● Exercise:
The answer is the set of lines that include "LONG", copied from the data below.
========
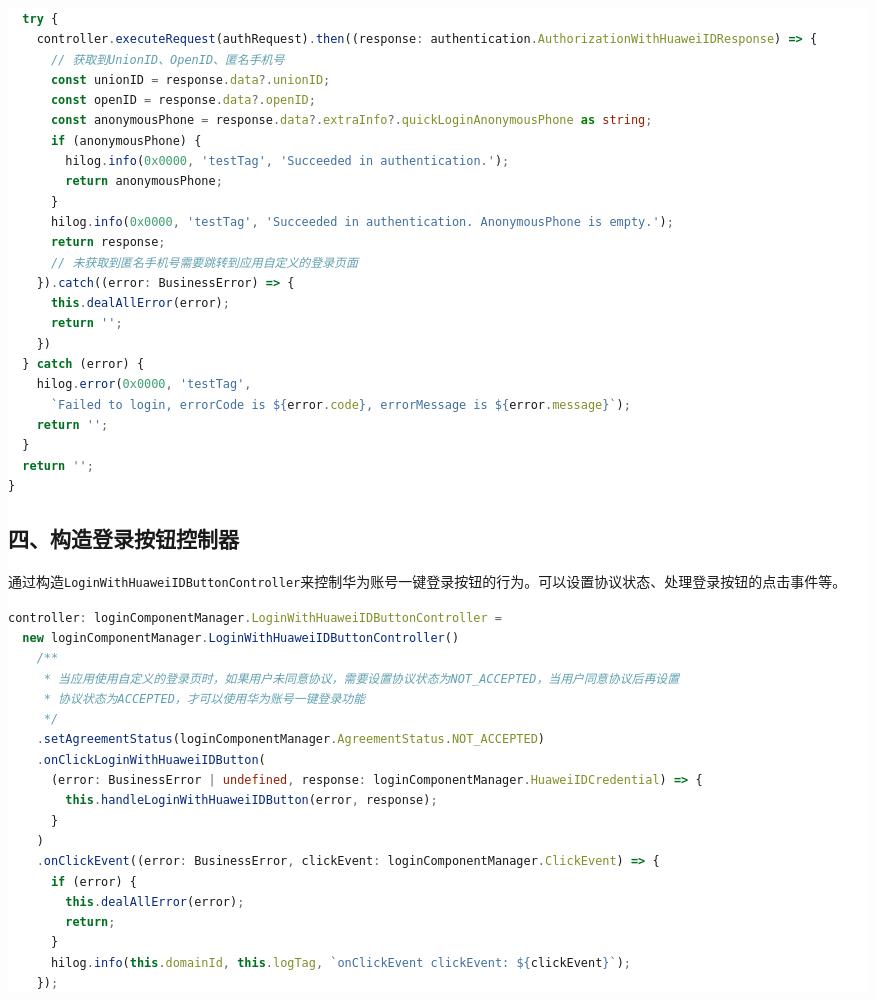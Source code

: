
 ```ts
  try {
    controller.executeRequest(authRequest).then((response: authentication.AuthorizationWithHuaweiIDResponse) => {
      // 获取到UnionID、OpenID、匿名手机号
      const unionID = response.data?.unionID;
      const openID = response.data?.openID;
      const anonymousPhone = response.data?.extraInfo?.quickLoginAnonymousPhone as string;
      if (anonymousPhone) {
        hilog.info(0x0000, 'testTag', 'Succeeded in authentication.');
        return anonymousPhone;
      }
      hilog.info(0x0000, 'testTag', 'Succeeded in authentication. AnonymousPhone is empty.');
      return response;
      // 未获取到匿名手机号需要跳转到应用自定义的登录页面
    }).catch((error: BusinessError) => {
      this.dealAllError(error);
      return '';
    })
  } catch (error) {
    hilog.error(0x0000, 'testTag',
      `Failed to login, errorCode is ${error.code}, errorMessage is ${error.message}`);
    return '';
  }
  return '';
}
```

## 四、构造登录按钮控制器

通过构造`LoginWithHuaweiIDButtonController`来控制华为账号一键登录按钮的行为。可以设置协议状态、处理登录按钮的点击事件等。

```ts
controller: loginComponentManager.LoginWithHuaweiIDButtonController =
  new loginComponentManager.LoginWithHuaweiIDButtonController()
    /**
     * 当应用使用自定义的登录页时，如果用户未同意协议，需要设置协议状态为NOT_ACCEPTED，当用户同意协议后再设置
     * 协议状态为ACCEPTED，才可以使用华为账号一键登录功能
     */
    .setAgreementStatus(loginComponentManager.AgreementStatus.NOT_ACCEPTED)
    .onClickLoginWithHuaweiIDButton(
      (error: BusinessError | undefined, response: loginComponentManager.HuaweiIDCredential) => {
        this.handleLoginWithHuaweiIDButton(error, response);
      }
    )
    .onClickEvent((error: BusinessError, clickEvent: loginComponentManager.ClickEvent) => {
      if (error) {
        this.dealAllError(error);
        return;
      }
      hilog.info(this.domainId, this.logTag, `onClickEvent clickEvent: ${clickEvent}`);
    });
```
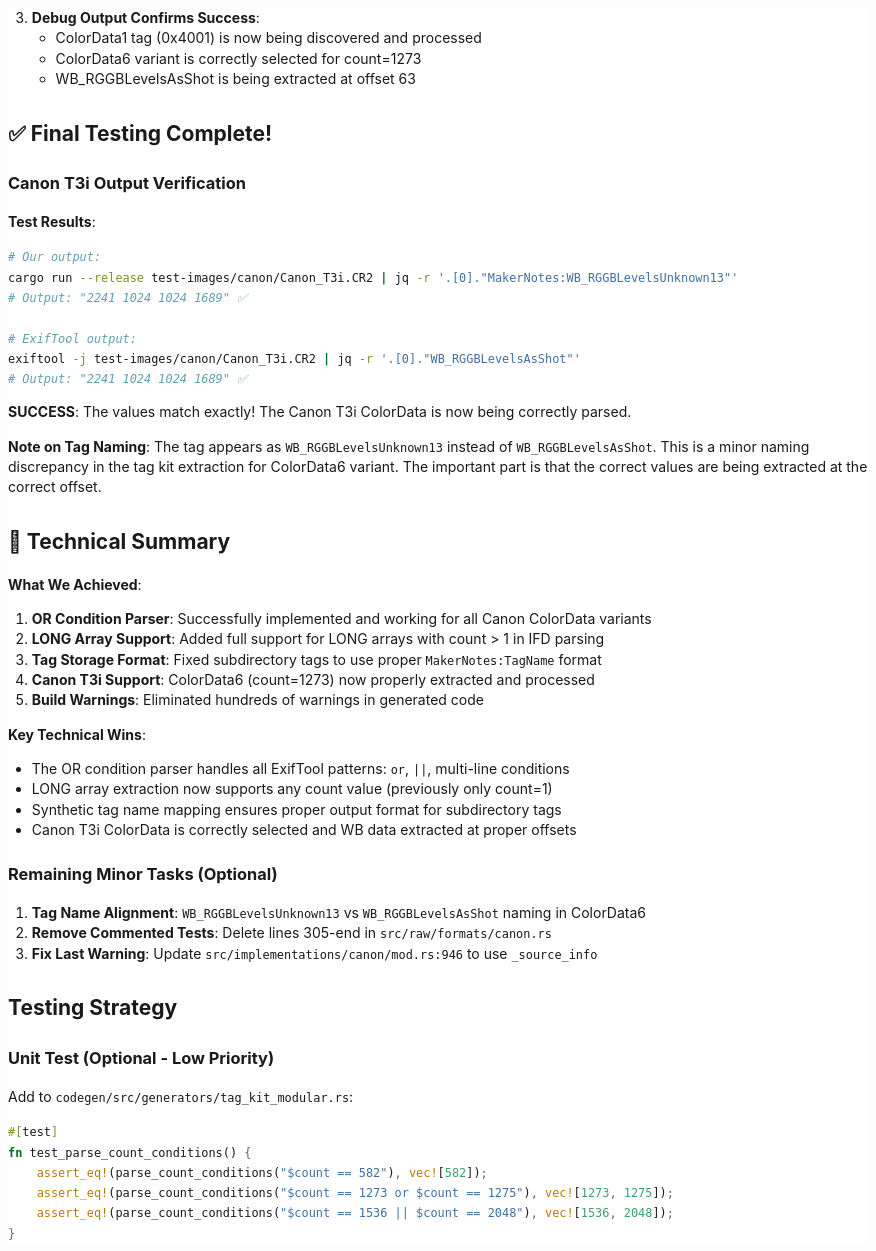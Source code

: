 3. **Debug Output Confirms Success**: 
   - ColorData1 tag (0x4001) is now being discovered and processed
   - ColorData6 variant is correctly selected for count=1273
   - WB_RGGBLevelsAsShot is being extracted at offset 63

## ✅ Final Testing Complete!

### Canon T3i Output Verification

**Test Results**:
```bash
# Our output:
cargo run --release test-images/canon/Canon_T3i.CR2 | jq -r '.[0]."MakerNotes:WB_RGGBLevelsUnknown13"'
# Output: "2241 1024 1024 1689" ✅

# ExifTool output:
exiftool -j test-images/canon/Canon_T3i.CR2 | jq -r '.[0]."WB_RGGBLevelsAsShot"'
# Output: "2241 1024 1024 1689" ✅
```

**SUCCESS**: The values match exactly! The Canon T3i ColorData is now being correctly parsed.

**Note on Tag Naming**: The tag appears as `WB_RGGBLevelsUnknown13` instead of `WB_RGGBLevelsAsShot`. This is a minor naming discrepancy in the tag kit extraction for ColorData6 variant. The important part is that the correct values are being extracted at the correct offset.

## 🎉 Technical Summary

**What We Achieved**:
1. **OR Condition Parser**: Successfully implemented and working for all Canon ColorData variants
2. **LONG Array Support**: Added full support for LONG arrays with count > 1 in IFD parsing
3. **Tag Storage Format**: Fixed subdirectory tags to use proper `MakerNotes:TagName` format
4. **Canon T3i Support**: ColorData6 (count=1273) now properly extracted and processed
5. **Build Warnings**: Eliminated hundreds of warnings in generated code

**Key Technical Wins**:
- The OR condition parser handles all ExifTool patterns: `or`, `||`, multi-line conditions
- LONG array extraction now supports any count value (previously only count=1)
- Synthetic tag name mapping ensures proper output format for subdirectory tags
- Canon T3i ColorData is correctly selected and WB data extracted at proper offsets

### Remaining Minor Tasks (Optional)

1. **Tag Name Alignment**: `WB_RGGBLevelsUnknown13` vs `WB_RGGBLevelsAsShot` naming in ColorData6
2. **Remove Commented Tests**: Delete lines 305-end in `src/raw/formats/canon.rs`
3. **Fix Last Warning**: Update `src/implementations/canon/mod.rs:946` to use `_source_info`

## Testing Strategy

### Unit Test (Optional - Low Priority)
Add to `codegen/src/generators/tag_kit_modular.rs`:
```rust
#[test]
fn test_parse_count_conditions() {
    assert_eq!(parse_count_conditions("$count == 582"), vec![582]);
    assert_eq!(parse_count_conditions("$count == 1273 or $count == 1275"), vec![1273, 1275]);
    assert_eq!(parse_count_conditions("$count == 1536 || $count == 2048"), vec![1536, 2048]);
}
```
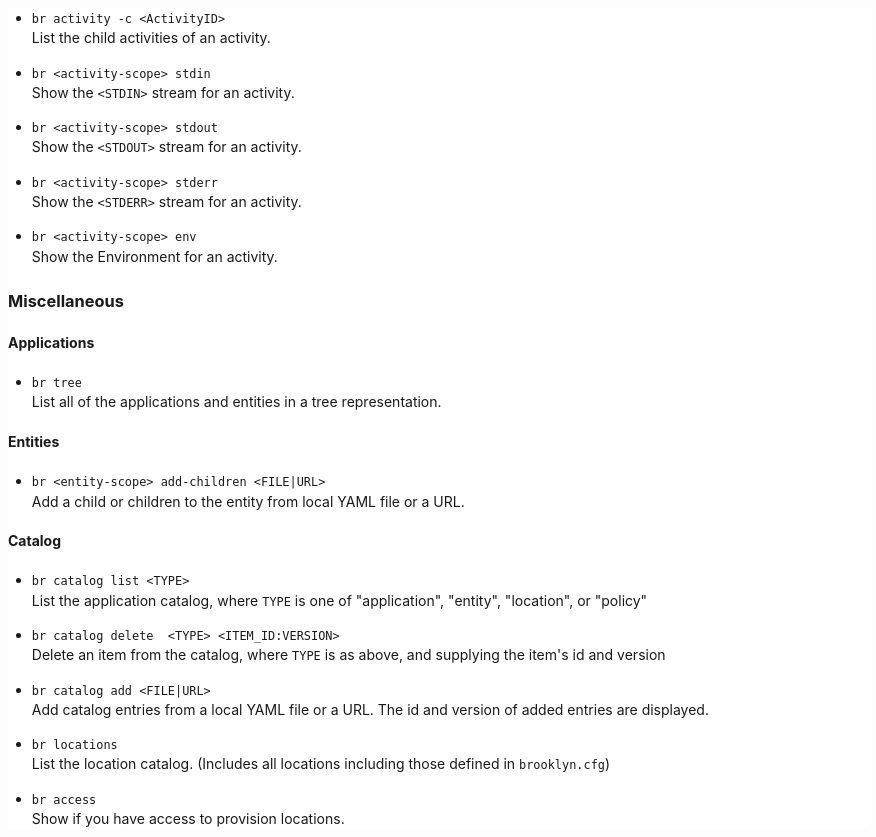 - `br activity -c <ActivityID>`  
  List the child activities of an activity.

- `br <activity-scope> stdin`  
  Show the `<STDIN>` stream for an activity.

- `br <activity-scope> stdout`  
  Show the `<STDOUT>` stream for an activity.

- `br <activity-scope> stderr`  
  Show the `<STDERR>` stream for an activity.

- `br <activity-scope> env`  
  Show the Environment for an activity.

### Miscellaneous


#### Applications

- `br tree`  
  List all of the applications and entities in a tree representation.

#### Entities

- `br <entity-scope> add-children <FILE|URL>`  
  Add a child or children to the entity from local YAML file or a URL.

#### Catalog

- `br catalog list <TYPE>`  
  List the application catalog, where `TYPE` is one of "application", "entity", "location", or "policy"
  
- `br catalog delete  <TYPE> <ITEM_ID:VERSION>`  
  Delete an item from the catalog, where `TYPE` is as above, and supplying the item's id and version 
  
- `br catalog add <FILE|URL>`  
  Add catalog entries from a local YAML file or a URL. The id and version of added entries are displayed.

- `br locations`  
  List the location catalog. (Includes all locations including those defined in `brooklyn.cfg`)

- `br access`  
  Show if you have access to provision locations.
========
● Answer space:
2. **LONG Array Support**: Added full support for LONG arrays with count > 1 in IFD parsing
- LONG array extraction now supports any count value (previously only count=1)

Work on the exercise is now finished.